# The 27th Annual IGFA International Auction



## MakairaPullingLures (Nov 11, 2009)

It's that time of year again and wow, how fast a year flies by. I just wanted to let yall know that I have donated 3 fully rigged lures for this years IGFA International Auction, "Big 19", "Big Brutus", and new for 2011 "Thunder Horse". All three are keel weighted with shell inserts and are the 2" diameter variety, so if you would like to donate to a great cause and pick up a few new lures for the spread, check out Item #601 @ http://igfa.quillsite.com/items.cfm. Also attached is a full size picture of the donation. Good luck and catch 'em up! Justin


Justin Roper
Makaira Pulling Lures
www.makairapullinglures.com
225.768.8667


----------



## Captain Woody Woods (Oct 2, 2007)

Sweeeet. Been waiting for you to produce some with shell inserts.

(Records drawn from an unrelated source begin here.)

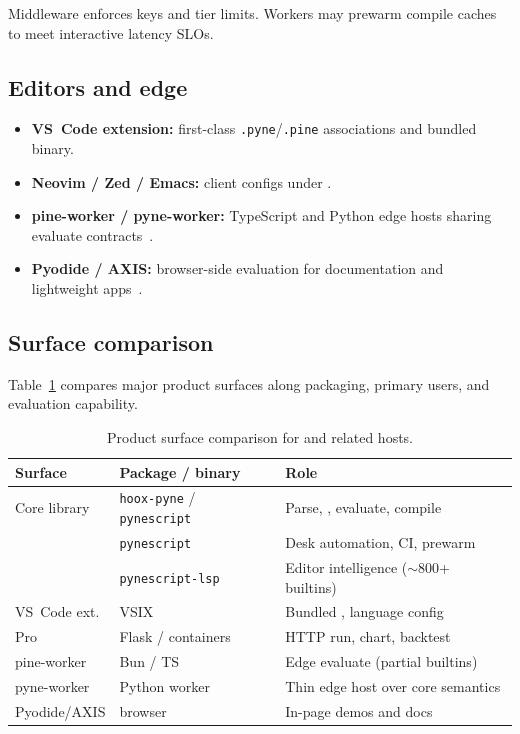 \documentclass[11pt,a4paper]{article}
\begin{document}
Middleware enforces \api{} keys and tier limits.
Workers may prewarm compile caches to meet interactive latency SLOs.

\subsection{Editors and edge}
\label{sec:edge}

\begin{itemize}[leftmargin=1.2em]
  \item \textbf{VS~Code extension:} first-class \texttt{.pyne}/\texttt{.pine}
    associations and bundled \lsp{} binary.
  \item \textbf{Neovim / Zed / Emacs:} client configs under .
  \item \textbf{pine-worker / pyne-worker:} TypeScript and Python edge hosts
    sharing evaluate contracts~\citep{cloudflare-workers}.
  \item \textbf{Pyodide / AXIS:} browser-side evaluation for documentation and
    lightweight apps~\citep{pyodide}.
\end{itemize}

\subsection{Surface comparison}
\label{sec:surface-table}

Table~\ref{tab:surfaces} compares major product surfaces along packaging,
primary users, and evaluation capability.

\begin{table}[t]
\centering
\caption{Product surface comparison for \pyne{} and related hosts.}
\label{tab:surfaces}
\begin{tabular}{@{}llp{4.6cm}@{}}
\toprule
\textbf{Surface} & \textbf{Package / binary} & \textbf{Role} \\
\midrule
Core library & \texttt{hoox-pyne} / \texttt{pynescript} & Parse, \ast{}, evaluate, compile \\
\cli{} & \texttt{pynescript} & Desk automation, CI, prewarm \\
\lsp{} & \texttt{pynescript-lsp} & Editor intelligence ($\sim$800+ builtins) \\
VS~Code ext. & VSIX & Bundled \lsp{}, language config \\
Pro \api{} & Flask / containers & HTTP run, chart, backtest \\
pine-worker & Bun / TS & Edge evaluate (partial builtins) \\
pyne-worker & Python worker & Thin edge host over core semantics \\
Pyodide/AXIS & browser & In-page demos and docs \\
\bottomrule
\end{tabular}
\end{table}
\end{document}
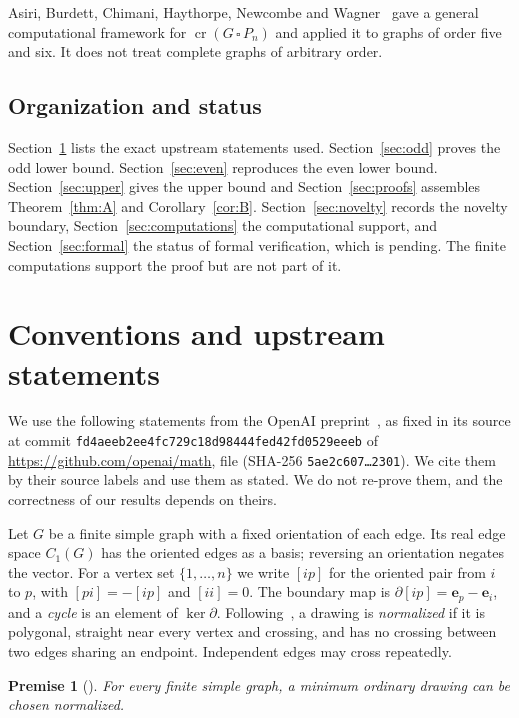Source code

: \documentclass[11pt,a4paper]{article}
\newtheorem{premise}{Premise}
\theoremstyle{definition}
\theoremstyle{remark}
\numberwithin{equation}{section}
\newcommand{\crn}{\operatorname{cr}}
\newcommand{\ee}{\mathbf e}
\begin{document}
Asiri, Burdett, Chimani, Haythorpe, Newcombe and Wagner~\cite{Asiri} gave a general computational framework for $\crn(G\,\square\,P_n)$ and applied it to graphs of order five and six. It does not treat complete graphs of arbitrary order.

\subsection{Organization and status}
Section~\ref{sec:premises} lists the exact upstream statements used. Section~\ref{sec:odd} proves the odd lower bound. Section~\ref{sec:even} reproduces the even lower bound. Section~\ref{sec:upper} gives the upper bound and Section~\ref{sec:proofs} assembles Theorem~\ref{thm:A} and Corollary~\ref{cor:B}. Section~\ref{sec:novelty} records the novelty boundary, Section~\ref{sec:computations} the computational support, and Section~\ref{sec:formal} the status of formal verification, which is pending. The finite computations support the proof but are not part of it.

\section{Conventions and upstream statements}\label{sec:premises}

We use the following statements from the OpenAI preprint~\cite{OAIKn}, as fixed in its source at commit \texttt{fd4aeeb2ee4fc729c18d98444fed42fd0529eeeb} of \url{https://github.com/openai/math}, file  (SHA-256 \texttt{5ae2c607\ldots2301}). We cite them by their source labels and use them as stated. We do not re-prove them, and the correctness of our results depends on theirs.

Let $G$ be a finite simple graph with a fixed orientation of each edge. Its real edge space $C_1(G)$ has the oriented edges as a basis; reversing an orientation negates the vector. For a vertex set $\{1,\dots,n\}$ we write $[ip]$ for the oriented pair from $i$ to $p$, with $[pi]=-[ip]$ and $[ii]=0$. The boundary map is $\partial[ip]=\ee_p-\ee_i$, and a \emph{cycle} is an element of $\ker\partial$. Following~\cite[Section~2]{OAIKn}, a drawing is \emph{normalized} if it is polygonal, straight near every vertex and crossing, and has no crossing between two edges sharing an endpoint. Independent edges may cross repeatedly.

\begin{premise}[{\cite[Lemma~A.1, label \texttt{lem:normalization}]{OAIKn}}]\label{U:norm}
For every finite simple graph, a minimum ordinary drawing can be chosen normalized.
\end{premise}
\end{document}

Now if I can only get J&M to order some for me....


----------



## Chris V (Oct 18, 2007)

I know another store that sells Makaira, hint hint

Beautiful lures Justin as always


----------



## Captain Woody Woods (Oct 2, 2007)

Chris V said:


> I know another store that sells Makaira, hint hint
> 
> Beautiful lures Justin as always



Yall set up house accounts too?


----------



## MakairaPullingLures (Nov 11, 2009)

Captain Woody Woods said:


> Sweeeet. Been waiting for you to produce some with shell inserts. Now if I can only get J&M to order some for me....


no problem capt. - just let chris @ sam's or tom @ j&m know what you are looking for, anything custom, and i will get it headed their way. good luck and catch 'em up - justin


----------